The half-brother of Cash Money Records co-founders Bryan “Birdman” Williams and Ronald “Slim” Williams, who has been incarcerated for over two decades, has recently been released from jail. 

Terrance “Gangsta” Williams was sentenced to a life sentence after pleading guilty to federal charges of dealing heroin and plotting to murder dealers in New York.

According to NOLA.com, rumors say Gangsta was the big money who initially bankrolled the meteoric rise of Cash Money Records. He also was allegedly a part of a Louisiana crew called the “Hot Boys,” a name familiar to the Hip-Hop heads. 

In 1997, Lil Wayne, Turk, Juvenile, and Christopher “B.G.” Dorsey adopted that tag as a group name for a platinum-selling feature collective within the label that put out songs like “The Block is Hot,” “Bling Bling” and “I Need a Hot Girl.”

In a sworn guilty plea prepared by his former lawyer Arthur “Buddy” Lemann III, Gangsta apparently says he “purchased cars in other persons’ names, told others about a substantial cash investment in a recording company, and had no legitimate source of income.”

However, there is also a handwritten note next to this statement from the third Williams brother saying, “Williams disagrees,” so it is unclear if he did drop an alleged $100,000 into the pot to get Cash Money Records ready for the 99 and 2000s before getting locked up.
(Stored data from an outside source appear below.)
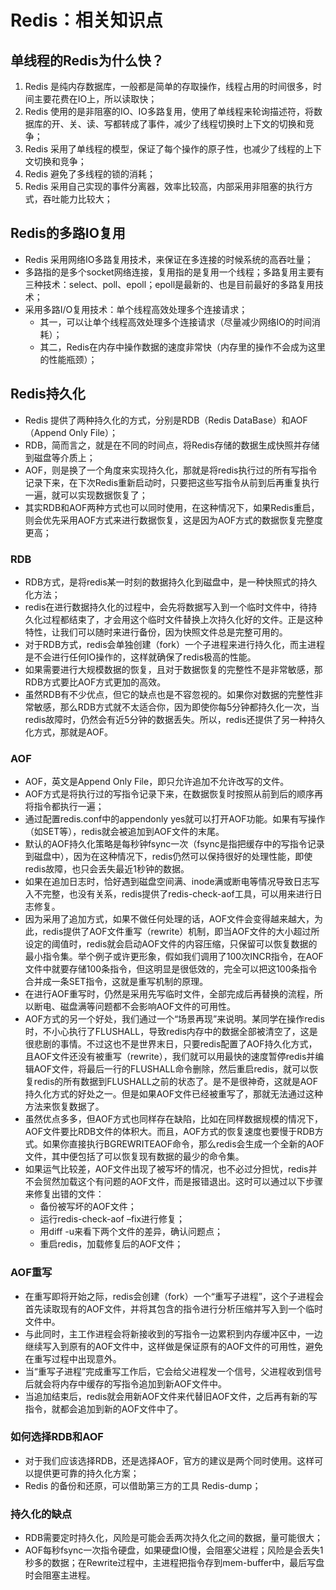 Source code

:# Redis：相关知识点

## 单线程的Redis为什么快？

1. Redis 是纯内存数据库，一般都是简单的存取操作，线程占用的时间很多，时间主要花费在IO上，所以读取快；
2. Redis 使用的是非阻塞的IO、IO多路复用，使用了单线程来轮询描述符，将数据库的开、关、读、写都转成了事件，减少了线程切换时上下文的切换和竞争；
3. Redis 采用了单线程的模型，保证了每个操作的原子性，也减少了线程的上下文切换和竞争；
4. Redis 避免了多线程的锁的消耗；
5. Redis 采用自己实现的事件分离器，效率比较高，内部采用非阻塞的执行方式，吞吐能力比较大；


## Redis的多路IO复用

- Redis 采用网络IO多路复用技术，来保证在多连接的时候系统的高吞吐量；
- 多路指的是多个socket网络连接，复用指的是复用一个线程；多路复用主要有三种技术：select、poll、epoll；epoll是最新的、也是目前最好的多路复用技术；
- 采用多路I/O复用技术：单个线程高效处理多个连接请求；
  - 其一，可以让单个线程高效处理多个连接请求（尽量减少网络IO的时间消耗）；
  - 其二，Redis在内存中操作数据的速度非常快（内存里的操作不会成为这里的性能瓶颈）；


## Redis持久化
- Redis 提供了两种持久化的方式，分别是RDB（Redis DataBase）和AOF（Append Only File）；
- RDB，简而言之，就是在不同的时间点，将Redis存储的数据生成快照并存储到磁盘等介质上；
- AOF，则是换了一个角度来实现持久化，那就是将redis执行过的所有写指令记录下来，在下次Redis重新启动时，只要把这些写指令从前到后再重复执行一遍，就可以实现数据恢复了；
- 其实RDB和AOF两种方式也可以同时使用，在这种情况下，如果Redis重启，则会优先采用AOF方式来进行数据恢复，这是因为AOF方式的数据恢复完整度更高；

### RDB
- RDB方式，是将redis某一时刻的数据持久化到磁盘中，是一种快照式的持久化方法；
- redis在进行数据持久化的过程中，会先将数据写入到一个临时文件中，待持久化过程都结束了，才会用这个临时文件替换上次持久化好的文件。正是这种特性，让我们可以随时来进行备份，因为快照文件总是完整可用的。
- 对于RDB方式，redis会单独创建（fork）一个子进程来进行持久化，而主进程是不会进行任何IO操作的，这样就确保了redis极高的性能。
- 如果需要进行大规模数据的恢复，且对于数据恢复的完整性不是非常敏感，那RDB方式要比AOF方式更加的高效。
- 虽然RDB有不少优点，但它的缺点也是不容忽视的。如果你对数据的完整性非常敏感，那么RDB方式就不太适合你，因为即使你每5分钟都持久化一次，当redis故障时，仍然会有近5分钟的数据丢失。所以，redis还提供了另一种持久化方式，那就是AOF。

### AOF
- AOF，英文是Append Only File，即只允许追加不允许改写的文件。
- AOF方式是将执行过的写指令记录下来，在数据恢复时按照从前到后的顺序再将指令都执行一遍；
- 通过配置redis.conf中的appendonly yes就可以打开AOF功能。如果有写操作（如SET等），redis就会被追加到AOF文件的末尾。
- 默认的AOF持久化策略是每秒钟fsync一次（fsync是指把缓存中的写指令记录到磁盘中），因为在这种情况下，redis仍然可以保持很好的处理性能，即使redis故障，也只会丢失最近1秒钟的数据。
- 如果在追加日志时，恰好遇到磁盘空间满、inode满或断电等情况导致日志写入不完整，也没有关系，redis提供了redis-check-aof工具，可以用来进行日志修复。
- 因为采用了追加方式，如果不做任何处理的话，AOF文件会变得越来越大，为此，redis提供了AOF文件重写（rewrite）机制，即当AOF文件的大小超过所设定的阈值时，redis就会启动AOF文件的内容压缩，只保留可以恢复数据的最小指令集。举个例子或许更形象，假如我们调用了100次INCR指令，在AOF文件中就要存储100条指令，但这明显是很低效的，完全可以把这100条指令合并成一条SET指令，这就是重写机制的原理。
- 在进行AOF重写时，仍然是采用先写临时文件，全部完成后再替换的流程，所以断电、磁盘满等问题都不会影响AOF文件的可用性。
- AOF方式的另一个好处，我们通过一个“场景再现”来说明。某同学在操作redis时，不小心执行了FLUSHALL，导致redis内存中的数据全部被清空了，这是很悲剧的事情。不过这也不是世界末日，只要redis配置了AOF持久化方式，且AOF文件还没有被重写（rewrite），我们就可以用最快的速度暂停redis并编辑AOF文件，将最后一行的FLUSHALL命令删除，然后重启redis，就可以恢复redis的所有数据到FLUSHALL之前的状态了。是不是很神奇，这就是AOF持久化方式的好处之一。但是如果AOF文件已经被重写了，那就无法通过这种方法来恢复数据了。
- 虽然优点多多，但AOF方式也同样存在缺陷，比如在同样数据规模的情况下，AOF文件要比RDB文件的体积大。而且，AOF方式的恢复速度也要慢于RDB方式。如果你直接执行BGREWRITEAOF命令，那么redis会生成一个全新的AOF文件，其中便包括了可以恢复现有数据的最少的命令集。
- 如果运气比较差，AOF文件出现了被写坏的情况，也不必过分担忧，redis并不会贸然加载这个有问题的AOF文件，而是报错退出。这时可以通过以下步骤来修复出错的文件：
  - 备份被写坏的AOF文件；
  - 运行redis-check-aof –fix进行修复；
  - 用diff -u来看下两个文件的差异，确认问题点；
  - 重启redis，加载修复后的AOF文件；

### AOF重写
- 在重写即将开始之际，redis会创建（fork）一个“重写子进程”，这个子进程会首先读取现有的AOF文件，并将其包含的指令进行分析压缩并写入到一个临时文件中。
- 与此同时，主工作进程会将新接收到的写指令一边累积到内存缓冲区中，一边继续写入到原有的AOF文件中，这样做是保证原有的AOF文件的可用性，避免在重写过程中出现意外。
- 当“重写子进程”完成重写工作后，它会给父进程发一个信号，父进程收到信号后就会将内存中缓存的写指令追加到新AOF文件中。
- 当追加结束后，redis就会用新AOF文件来代替旧AOF文件，之后再有新的写指令，就都会追加到新的AOF文件中了。

### 如何选择RDB和AOF
- 对于我们应该选择RDB，还是选择AOF，官方的建议是两个同时使用。这样可以提供更可靠的持久化方案；
- Redis 的备份和还原，可以借助第三方的工具 Redis-dump；

### 持久化的缺点
- RDB需要定时持久化，风险是可能会丢两次持久化之间的数据，量可能很大；
- AOF每秒fsync一次指令硬盘，如果硬盘IO慢，会阻塞父进程；风险是会丢失1秒多的数据；在Rewrite过程中，主进程把指令存到mem-buffer中，最后写盘时会阻塞主进程。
In 1998, Gangsta pleaded guilty to engaging in a continuing criminal enterprise and solicitation for murder. The FBI caught him in a scheme to kill some drug dealers from New York in his hometown of New Orleans. 

Had he not been caught on a wire and the feds didn’t intercept a package of heroin critical to the murder, Gangsta may have enjoyed some of the success of the entertainment company responsible for Drake, Nicki Minaj, and Young Thug.

According to Federal Bureau of Prisons records, he was released on Jan. 3rd. However, no one knows “why.”

When asked to confirm his release, his attorney Townsend Myers stated that his client received a reduced sentence. Another person not talking is the Interim U.S. Attorney Duane Evans’ office, who declined to comment but stated Judge Lemelle’s ordered the records to be sealed.

According to court records, Williams started cooperating with the government after his arrest. Birdman’s brother gave “substantial assistance” to the government and helped them secure guilty pleas from co-defendants.

“The defendant also provided information to the state authorities regarding a number of murders and urged persons who had witnessed murders to come forward as witnesses and contact the others,” prosecutors wrote.

One of the co-defendants said Williams murdered two of the people: Ishmael Fernandez, a 26-year-old Avondale Shipyards worker, and 19-year-old Colon Cains, who was shot dead in a Chevy Corsica on LaSalle Street.

Gangsta defended himself and said while he didn’t kill the people, he saw who did. He wrote letters to the judge and the Orleans Parish district attorney to confess to witnessing the murders and named the people who allegedly killed them.

He also wrote in these letters that prosecutors agreed to support a sentence reduction for him because he helped them arrest a correctional officer.